# NEWBIE HERE!



## RVFIXER (Dec 3, 2004)

I'M NEW TO THE WEBSITE. I ALSO WORK ON CAMPERS. I MYSELF OWN AN OUTBACK. ONE THING EVERYONE NEEDS TO KEEP IN MIND IS WHY YOU BOUGHT IT IN THE FIRST PLACE-TO HAVE FUN!

HERE ARE SOME HELPFUL HINTS

1] DON'T LET THE SMALL THINGS RUIN YOUR TRIP.

2] BRING TOOLS-THINGS WILL BREAK.

3] DON'T TREAT YOUR SELLING DEALER LIKE AN IDIOT-UNLESS TRULY DESERVED. THEY ARE PEOPLE JUST LIKE YOU WHO ARE TRYING TO DO THEIR JOB. YOUR DEALER DOES NOT BUILD THE COACHES. A LITTLE RESPECT AND KINDNESS CAN GET YOU FAR WITH A DEALER.

4] IF ALL ELSE FAILS, CALL KEYSTONE. THEY ARE GREAT PEOPLE AND ARE ALWAYS WILLING TO DISCUSS THE PROBLEM AND HELP IN ANY WAY THAT THEY CAN.


----------



## hatcityhosehauler (Feb 13, 2004)

Welcome to Outbackers. Which model do you own?

Tim


----------



## GlenninTexas (Aug 11, 2004)

Welcome to the website.

Your right of course, not to get caught up in the little things. On the other hand, people spend a lot of money on their rigs and expect a certain amount of quality for the money. I say apply a reasonableness factor before going off the deep end. I also agree whole-heartedly with you on treating someone with respect and curtesy. Personally, if someone comes to me with an attitude he doesn't get near the service as he would if he approaches me with more consideration.

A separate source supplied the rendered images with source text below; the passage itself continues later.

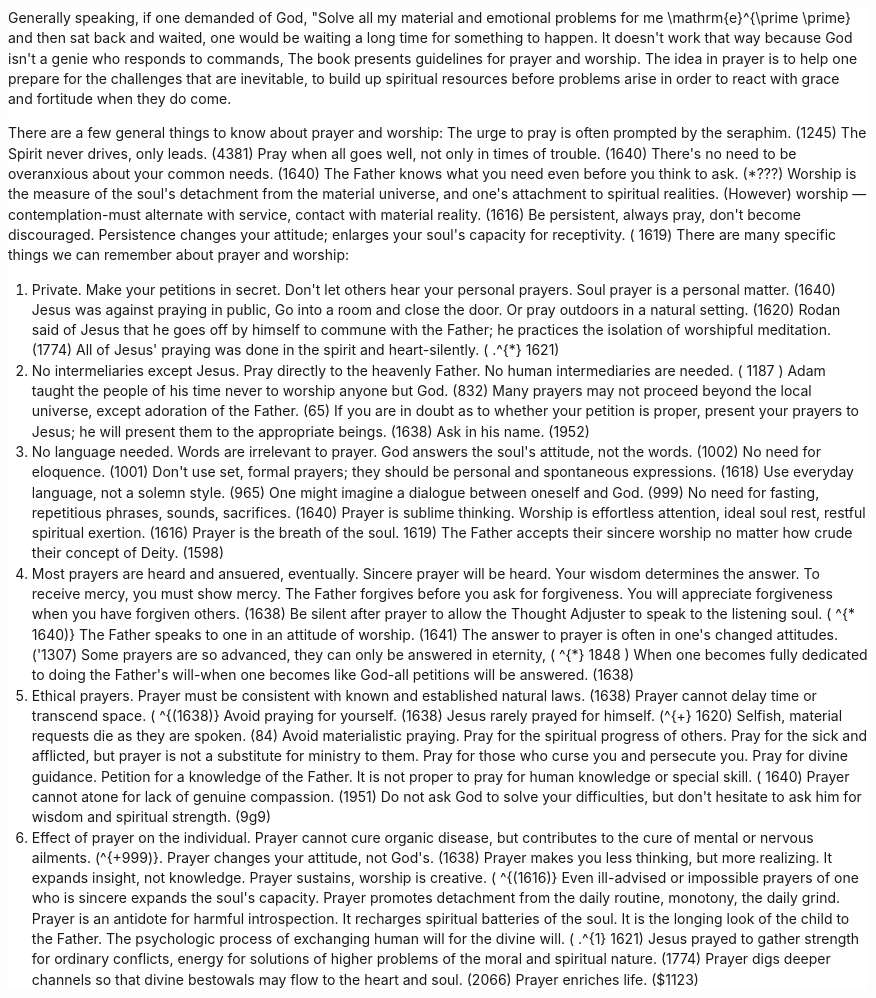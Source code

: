 Generally speaking, if one demanded of God, "Solve all my material and emotional problems for me \mathrm{e}^{\prime \prime} and then sat back and waited, one would be waiting a long time for something to happen. It doesn't work that way because God isn't a genie who responds to commands, The book presents guidelines for prayer and worship. The idea in prayer is to help one prepare for the challenges that are inevitable, to build up spiritual resources before problems arise in order to react with grace and fortitude when they do come.

There are a few general things to know about prayer and worship: The urge to pray is often prompted by the seraphim. (1245) The Spirit never drives, only leads. (4381) Pray when all goes well, not only in times of trouble. (1640) There's no need to be overanxious about your common needs. (1640) The Father knows what you need even before you think to ask. (*???) Worship is the measure of the soul's detachment from the material universe, and one's attachment to spiritual realities. (However) worship — contemplation-must alternate with service, contact with material reality. (1616) Be persistent, always pray, don't become discouraged. Persistence changes your attitude; enlarges your soul's capacity for receptivity. ( 1619) There are many specific things we can remember about prayer
and worship:

1. Private. Make your petitions in secret. Don't let others hear your personal prayers. Soul prayer is a personal matter. (1640) Jesus was against praying in public, Go into a room and close the door. Or pray outdoors in a natural setting. (1620) Rodan said of Jesus that he goes off by himself to commune with the Father; he practices the isolation of worshipful meditation. (1774) All of Jesus' praying was done in the spirit and heart-silently. ( .^{*} 1621)
2. No intermeliaries except Jesus. Pray directly to the heavenly Father. No human intermediaries are needed. ( 1187 ) Adam taught the people of his time never to worship anyone but God. (832) Many prayers may not proceed beyond the local universe, except adoration of the Father. (65) If you are in doubt as to whether your petition is proper, present your prayers to Jesus; he will present them to the appropriate beings. (1638) Ask in
his name. (1952)
3. No language needed. Words are irrelevant to prayer. God answers the soul's attitude, not the words. (1002) No need for eloquence. (1001) Don't use set, formal prayers; they should be personal and spontaneous expressions. (1618) Use everyday language, not a solemn style. (965) One might imagine a dialogue between oneself and God. (999) No need for fasting, repetitious phrases, sounds, sacrifices. (1640) Prayer is sublime thinking. Worship is effortless attention, ideal soul rest, restful spiritual exertion. (1616) Prayer is the breath of the soul.  1619) The Father accepts their sincere worship no matter how crude their concept of Deity. (1598)
4. Most prayers are heard and ansuered, eventually. Sincere prayer will be heard. Your wisdom determines the answer. To receive mercy, you must show mercy. The Father forgives before you ask for forgiveness. You will appreciate forgiveness when you have forgiven others. (1638) Be silent after prayer to allow the Thought Adjuster to speak to the listening soul. ( ^{* 1640)} The Father speaks to one in an attitude of worship. (1641) The answer to prayer is often in one's changed attitudes. ('1307) Some prayers are so advanced, they can only be answered in eternity, ( ^{*} 1848 ) When one becomes fully dedicated to doing the Father's will-when one becomes like God-all petitions will be answered. (1638)
5. Ethical prayers. Prayer must be consistent with known and established natural laws. (1638) Prayer cannot delay time or transcend space. ( ^{(1638)} Avoid praying for yourself. (1638) Jesus rarely prayed for himself. (^{+} 1620) Selfish, material requests die as they are spoken. (84) Avoid materialistic praying. Pray for the spiritual progress of others. Pray for the sick and afflicted, but prayer is not a substitute for ministry to them. Pray for those who curse you and persecute you. Pray for divine guidance. Petition for a knowledge of the Father. It is not proper to pray for human knowledge or special skill. ( 1640) Prayer cannot atone for lack of genuine compassion. (1951) Do not ask God to solve your difficulties, but don't hesitate to ask him for wisdom and spiritual strength. (9g9)
6. Effect of prayer on the individual. Prayer cannot cure organic disease, but contributes to the cure of mental or nervous ailments. (^{+999)}. Prayer changes your attitude, not God's. (1638) Prayer makes you less thinking, but more realizing. It expands insight, not knowledge. Prayer sustains, worship is creative. ( ^{(1616)} Even ill-advised or impossible prayers of one who is sincere expands the soul's capacity. Prayer promotes detachment from the daily routine, monotony, the daily grind. Prayer is an antidote for harmful introspection. It recharges spiritual batteries of the soul. It is the longing look of the child to the Father. The psychologic process of exchanging human will for the divine will. ( .^{1} 1621) Jesus prayed to gather strength for ordinary conflicts,
energy for solutions of higher problems of the moral and spiritual nature. (1774) Prayer digs deeper channels so that divine bestowals may flow to the heart and soul. (2066) Prayer enriches life. (\$1123)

I do have a question for you as an RV expert, or at least more expert than many of us on this site. What prompted you to decide on an Outback over some other brand?

Regards, Glenn


----------



## RVFIXER (Dec 3, 2004)

GlenninTexas said:


> Welcome to the website.
> 
> Your right of course, not to get caught up in the little things. On the other hand, people spend a lot of money on their rigs and expect a certain amount of quality for the money. I say apply a reasonableness factor before going off the deep end. I also agree whole-heartedly with you on treating someone with respect and curtesy. Personally, if someone comes to me with an attitude he doesn't get near the service as he would if he approaches me with more consideration.
> 
> ...


glenn,
its good to hear that other see where i'm coming from. i can understand that people spend there hard earned money and expect quality. but i'll be honest with you, they all break and they all have quality issues. they are not like cars at all.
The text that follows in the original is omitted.